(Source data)
---------------

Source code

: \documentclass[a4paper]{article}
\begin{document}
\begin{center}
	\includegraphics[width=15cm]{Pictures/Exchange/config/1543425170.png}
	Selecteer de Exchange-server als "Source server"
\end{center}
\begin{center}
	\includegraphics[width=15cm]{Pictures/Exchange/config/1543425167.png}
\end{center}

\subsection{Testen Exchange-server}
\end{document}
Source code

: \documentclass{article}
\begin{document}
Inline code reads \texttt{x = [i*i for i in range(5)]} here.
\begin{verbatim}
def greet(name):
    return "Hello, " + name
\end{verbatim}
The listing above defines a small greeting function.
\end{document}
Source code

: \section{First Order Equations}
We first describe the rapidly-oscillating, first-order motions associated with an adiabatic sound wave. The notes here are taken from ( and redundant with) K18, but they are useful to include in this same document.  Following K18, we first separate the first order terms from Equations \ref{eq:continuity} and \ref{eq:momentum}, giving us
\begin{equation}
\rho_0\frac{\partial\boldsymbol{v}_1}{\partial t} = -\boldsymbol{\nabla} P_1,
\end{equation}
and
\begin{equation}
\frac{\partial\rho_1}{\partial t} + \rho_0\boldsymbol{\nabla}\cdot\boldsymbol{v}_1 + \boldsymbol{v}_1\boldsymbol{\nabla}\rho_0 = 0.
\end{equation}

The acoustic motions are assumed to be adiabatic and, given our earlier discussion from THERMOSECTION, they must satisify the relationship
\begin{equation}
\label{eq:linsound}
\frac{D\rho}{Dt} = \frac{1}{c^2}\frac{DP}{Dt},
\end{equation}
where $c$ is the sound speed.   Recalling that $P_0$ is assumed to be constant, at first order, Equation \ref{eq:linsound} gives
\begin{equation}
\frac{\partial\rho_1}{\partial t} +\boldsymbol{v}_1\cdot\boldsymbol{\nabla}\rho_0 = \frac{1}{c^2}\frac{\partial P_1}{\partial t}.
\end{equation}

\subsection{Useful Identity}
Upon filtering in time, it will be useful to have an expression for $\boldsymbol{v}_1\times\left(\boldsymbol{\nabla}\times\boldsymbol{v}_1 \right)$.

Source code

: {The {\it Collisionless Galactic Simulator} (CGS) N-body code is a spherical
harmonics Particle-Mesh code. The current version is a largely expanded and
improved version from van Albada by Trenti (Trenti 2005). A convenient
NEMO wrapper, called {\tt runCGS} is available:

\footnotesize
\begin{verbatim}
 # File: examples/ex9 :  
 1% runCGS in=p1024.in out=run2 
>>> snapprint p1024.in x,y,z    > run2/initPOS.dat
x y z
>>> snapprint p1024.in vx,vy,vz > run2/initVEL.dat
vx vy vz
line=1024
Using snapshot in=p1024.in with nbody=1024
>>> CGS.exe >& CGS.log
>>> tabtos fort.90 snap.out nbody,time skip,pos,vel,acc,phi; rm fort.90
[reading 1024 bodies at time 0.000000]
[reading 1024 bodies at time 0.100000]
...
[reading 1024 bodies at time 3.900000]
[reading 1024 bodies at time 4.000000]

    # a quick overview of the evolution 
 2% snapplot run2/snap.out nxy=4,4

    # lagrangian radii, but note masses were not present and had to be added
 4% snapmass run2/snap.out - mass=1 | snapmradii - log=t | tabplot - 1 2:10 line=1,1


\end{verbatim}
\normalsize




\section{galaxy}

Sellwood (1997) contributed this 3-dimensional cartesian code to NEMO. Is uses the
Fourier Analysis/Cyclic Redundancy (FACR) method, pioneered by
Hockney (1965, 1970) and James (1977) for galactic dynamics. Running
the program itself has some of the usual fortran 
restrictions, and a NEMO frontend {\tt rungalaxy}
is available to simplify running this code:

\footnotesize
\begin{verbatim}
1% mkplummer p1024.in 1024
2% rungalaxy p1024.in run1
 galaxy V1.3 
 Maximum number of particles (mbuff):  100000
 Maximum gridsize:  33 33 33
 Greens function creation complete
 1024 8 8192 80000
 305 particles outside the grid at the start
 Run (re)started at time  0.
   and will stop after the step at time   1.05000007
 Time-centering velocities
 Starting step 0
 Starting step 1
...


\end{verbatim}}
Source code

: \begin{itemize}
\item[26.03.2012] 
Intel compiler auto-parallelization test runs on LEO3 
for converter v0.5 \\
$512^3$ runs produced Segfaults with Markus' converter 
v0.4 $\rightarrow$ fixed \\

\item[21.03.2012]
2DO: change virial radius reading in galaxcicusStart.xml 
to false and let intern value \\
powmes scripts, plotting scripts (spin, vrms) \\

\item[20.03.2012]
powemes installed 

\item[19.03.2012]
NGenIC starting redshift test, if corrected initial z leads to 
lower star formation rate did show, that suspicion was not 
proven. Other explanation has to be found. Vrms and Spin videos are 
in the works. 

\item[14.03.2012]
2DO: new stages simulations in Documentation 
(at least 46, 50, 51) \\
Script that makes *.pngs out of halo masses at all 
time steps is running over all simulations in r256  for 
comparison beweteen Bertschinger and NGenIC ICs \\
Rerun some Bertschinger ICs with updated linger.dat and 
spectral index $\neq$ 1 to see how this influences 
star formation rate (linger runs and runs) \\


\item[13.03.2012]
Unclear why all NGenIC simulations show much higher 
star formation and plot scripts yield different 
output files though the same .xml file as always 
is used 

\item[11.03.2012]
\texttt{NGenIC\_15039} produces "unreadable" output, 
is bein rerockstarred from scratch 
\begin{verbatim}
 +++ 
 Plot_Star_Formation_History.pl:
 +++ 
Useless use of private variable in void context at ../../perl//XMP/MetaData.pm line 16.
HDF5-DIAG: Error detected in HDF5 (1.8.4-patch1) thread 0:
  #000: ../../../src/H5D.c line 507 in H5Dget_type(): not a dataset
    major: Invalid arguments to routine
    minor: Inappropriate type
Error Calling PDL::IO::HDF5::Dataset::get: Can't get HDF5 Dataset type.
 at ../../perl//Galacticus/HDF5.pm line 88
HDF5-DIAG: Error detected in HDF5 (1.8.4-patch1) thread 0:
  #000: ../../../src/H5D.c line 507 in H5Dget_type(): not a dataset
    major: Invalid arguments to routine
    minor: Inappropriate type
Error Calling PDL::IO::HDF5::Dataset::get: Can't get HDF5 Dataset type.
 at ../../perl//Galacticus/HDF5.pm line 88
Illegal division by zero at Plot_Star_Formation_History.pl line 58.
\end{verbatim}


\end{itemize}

---------------

_AIM OF THE EXERCISE_:
Please reproduce all of the entries exactly as they stand.

_ANSWER TO THE EXERCISE_:
Source code

: \documentclass[a4paper]{article}
\begin{document}
\begin{center}
	\includegraphics[width=15cm]{Pictures/Exchange/config/1543425170.png}
	Selecteer de Exchange-server als "Source server"
\end{center}
\begin{center}
	\includegraphics[width=15cm]{Pictures/Exchange/config/1543425167.png}
\end{center}

\subsection{Testen Exchange-server}
\end{document}
Source code

: \documentclass{article}
\begin{document}
Inline code reads \texttt{x = [i*i for i in range(5)]} here.
\begin{verbatim}
def greet(name):
    return "Hello, " + name
\end{verbatim}
The listing above defines a small greeting function.
\end{document}
Source code

: \section{First Order Equations}
We first describe the rapidly-oscillating, first-order motions associated with an adiabatic sound wave. The notes here are taken from ( and redundant with) K18, but they are useful to include in this same document.  Following K18, we first separate the first order terms from Equations \ref{eq:continuity} and \ref{eq:momentum}, giving us
\begin{equation}
\rho_0\frac{\partial\boldsymbol{v}_1}{\partial t} = -\boldsymbol{\nabla} P_1,
\end{equation}
and
\begin{equation}
\frac{\partial\rho_1}{\partial t} + \rho_0\boldsymbol{\nabla}\cdot\boldsymbol{v}_1 + \boldsymbol{v}_1\boldsymbol{\nabla}\rho_0 = 0.
\end{equation}

The acoustic motions are assumed to be adiabatic and, given our earlier discussion from THERMOSECTION, they must satisify the relationship
\begin{equation}
\label{eq:linsound}
\frac{D\rho}{Dt} = \frac{1}{c^2}\frac{DP}{Dt},
\end{equation}
where $c$ is the sound speed.   Recalling that $P_0$ is assumed to be constant, at first order, Equation \ref{eq:linsound} gives
\begin{equation}
\frac{\partial\rho_1}{\partial t} +\boldsymbol{v}_1\cdot\boldsymbol{\nabla}\rho_0 = \frac{1}{c^2}\frac{\partial P_1}{\partial t}.
\end{equation}

\subsection{Useful Identity}
Upon filtering in time, it will be useful to have an expression for $\boldsymbol{v}_1\times\left(\boldsymbol{\nabla}\times\boldsymbol{v}_1 \right)$.

Source code

: {The {\it Collisionless Galactic Simulator} (CGS) N-body code is a spherical
harmonics Particle-Mesh code. The current version is a largely expanded and
improved version from van Albada by Trenti (Trenti 2005). A convenient
NEMO wrapper, called {\tt runCGS} is available:

\footnotesize
\begin{verbatim}
 # File: examples/ex9 :  
 1% runCGS in=p1024.in out=run2 
>>> snapprint p1024.in x,y,z    > run2/initPOS.dat
x y z
>>> snapprint p1024.in vx,vy,vz > run2/initVEL.dat
vx vy vz
line=1024
Using snapshot in=p1024.in with nbody=1024
>>> CGS.exe >& CGS.log
>>> tabtos fort.90 snap.out nbody,time skip,pos,vel,acc,phi; rm fort.90
[reading 1024 bodies at time 0.000000]
[reading 1024 bodies at time 0.100000]
...
[reading 1024 bodies at time 3.900000]
[reading 1024 bodies at time 4.000000]

    # a quick overview of the evolution 
 2% snapplot run2/snap.out nxy=4,4

    # lagrangian radii, but note masses were not present and had to be added
 4% snapmass run2/snap.out - mass=1 | snapmradii - log=t | tabplot - 1 2:10 line=1,1


\end{verbatim}
\normalsize




\section{galaxy}

Sellwood (1997) contributed this 3-dimensional cartesian code to NEMO. Is uses the
Fourier Analysis/Cyclic Redundancy (FACR) method, pioneered by
Hockney (1965, 1970) and James (1977) for galactic dynamics. Running
the program itself has some of the usual fortran 
restrictions, and a NEMO frontend {\tt rungalaxy}
is available to simplify running this code:

\footnotesize
\begin{verbatim}
1% mkplummer p1024.in 1024
2% rungalaxy p1024.in run1
 galaxy V1.3 
 Maximum number of particles (mbuff):  100000
 Maximum gridsize:  33 33 33
 Greens function creation complete
 1024 8 8192 80000
 305 particles outside the grid at the start
 Run (re)started at time  0.
   and will stop after the step at time   1.05000007
 Time-centering velocities
 Starting step 0
 Starting step 1
...


\end{verbatim}}
Source code

: \begin{itemize}
\item[26.03.2012] 
Intel compiler auto-parallelization test runs on LEO3 
for converter v0.5 \\
$512^3$ runs produced Segfaults with Markus' converter 
v0.4 $\rightarrow$ fixed \\

\item[21.03.2012]
2DO: change virial radius reading in galaxcicusStart.xml 
to false and let intern value \\
powmes scripts, plotting scripts (spin, vrms) \\

\item[20.03.2012]
powemes installed 

\item[19.03.2012]
NGenIC starting redshift test, if corrected initial z leads to 
lower star formation rate did show, that suspicion was not 
proven. Other explanation has to be found. Vrms and Spin videos are 
in the works. 

\item[14.03.2012]
2DO: new stages simulations in Documentation 
(at least 46, 50, 51) \\
Script that makes *.pngs out of halo masses at all 
time steps is running over all simulations in r256  for 
comparison beweteen Bertschinger and NGenIC ICs \\
Rerun some Bertschinger ICs with updated linger.dat and 
spectral index $\neq$ 1 to see how this influences 
star formation rate (linger runs and runs) \\


\item[13.03.2012]
Unclear why all NGenIC simulations show much higher 
star formation and plot scripts yield different 
output files though the same .xml file as always 
is used 

\item[11.03.2012]
\texttt{NGenIC\_15039} produces "unreadable" output, 
is bein rerockstarred from scratch 
\begin{verbatim}
 +++ 
 Plot_Star_Formation_History.pl:
 +++ 
Useless use of private variable in void context at ../../perl//XMP/MetaData.pm line 16.
HDF5-DIAG: Error detected in HDF5 (1.8.4-patch1) thread 0:
  #000: ../../../src/H5D.c line 507 in H5Dget_type(): not a dataset
    major: Invalid arguments to routine
    minor: Inappropriate type
Error Calling PDL::IO::HDF5::Dataset::get: Can't get HDF5 Dataset type.
 at ../../perl//Galacticus/HDF5.pm line 88
HDF5-DIAG: Error detected in HDF5 (1.8.4-patch1) thread 0:
  #000: ../../../src/H5D.c line 507 in H5Dget_type(): not a dataset
    major: Invalid arguments to routine
    minor: Inappropriate type
Error Calling PDL::IO::HDF5::Dataset::get: Can't get HDF5 Dataset type.
 at ../../perl//Galacticus/HDF5.pm line 88
Illegal division by zero at Plot_Star_Formation_History.pl line 58.
\end{verbatim}


\end{itemize}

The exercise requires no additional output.